Acts 19:2 - "Have ye received the Holy Ghost since ye believed?"
"He said unto them, Have ye received the Holy Ghost since ye believed? And they said unto him, We have not so much as heard whether there be any Holy Ghost."
Some have claimed the KJV is in error in its use of the word since and suggest the passage should be rendered "Did you received the Holy Spirit when you believed." The Greek phrase Ei pneuma agion elabete pisteusantes is literally translated as, "[The] Spirit/Ghost Holy did ye receive having believed?"

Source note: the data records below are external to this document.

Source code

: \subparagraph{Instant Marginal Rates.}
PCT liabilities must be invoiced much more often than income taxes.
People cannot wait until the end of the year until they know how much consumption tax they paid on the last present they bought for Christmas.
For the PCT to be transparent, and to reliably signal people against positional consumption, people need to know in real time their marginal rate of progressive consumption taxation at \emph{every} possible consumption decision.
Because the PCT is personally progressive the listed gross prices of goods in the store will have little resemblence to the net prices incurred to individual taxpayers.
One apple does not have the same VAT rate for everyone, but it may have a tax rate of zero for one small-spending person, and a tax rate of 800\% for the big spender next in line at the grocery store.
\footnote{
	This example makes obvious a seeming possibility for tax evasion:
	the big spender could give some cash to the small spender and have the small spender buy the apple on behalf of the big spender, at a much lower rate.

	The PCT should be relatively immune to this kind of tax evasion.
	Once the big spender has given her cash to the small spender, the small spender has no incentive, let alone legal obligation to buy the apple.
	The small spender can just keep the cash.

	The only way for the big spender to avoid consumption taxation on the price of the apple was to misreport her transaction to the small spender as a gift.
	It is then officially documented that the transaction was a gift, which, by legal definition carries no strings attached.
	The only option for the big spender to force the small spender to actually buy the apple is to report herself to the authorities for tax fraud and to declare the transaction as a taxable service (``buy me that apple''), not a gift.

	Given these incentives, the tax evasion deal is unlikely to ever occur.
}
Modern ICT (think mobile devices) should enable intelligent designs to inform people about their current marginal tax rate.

This phrase stands in the Greek aorist and refers to past time; thus, we have the past tense with the words received and believed. This would establish the translation when you believed as correct as it relates to the Greek itself. However, the English word since also reflects past tense and is correct as it relates to the Greek text. H. E. Dana and Julius R. Mantey, noted Greek grammarians, address the use of the aorist. They write, "The fundamental significance of the aorist is to denote action simply as occurring, without reference to its progress."  Therefore, the words since or when both reflect the proper use of the aorist. In reference to what is called the Culminative Aorist, Dana and Mantey add:
The aorist is employed in this meaning when it is wished to view an event in its entirety, but to regard it from the viewpoint of its existing results. Here we usually find verbs which signify effort or process, the aorist denoting the attainment of the end of such effort or process. 
In this regard, the word since is proper as it relates to the aorist tense. It can indicate a past action, but one that was attained through a process. Dr. George Ladd recognized this and stated of this passage, "The Greek participle is having believed, and it is capable of being translated either since ye believed (Authorized Version) or when you believed (Revised Standard Version)."  Therefore, both translations are correct and neither are in error.
 H. E. Dana and Julius R. Mantey, A Manual Grammar of the Greek New Testament (Toronto: Macmillan, 1927), 193.
 Ibid., 196-197.
 George Ladd, The Wycliffe Bible Commentary (Nashville: The Southwest Company, 1962), 1160.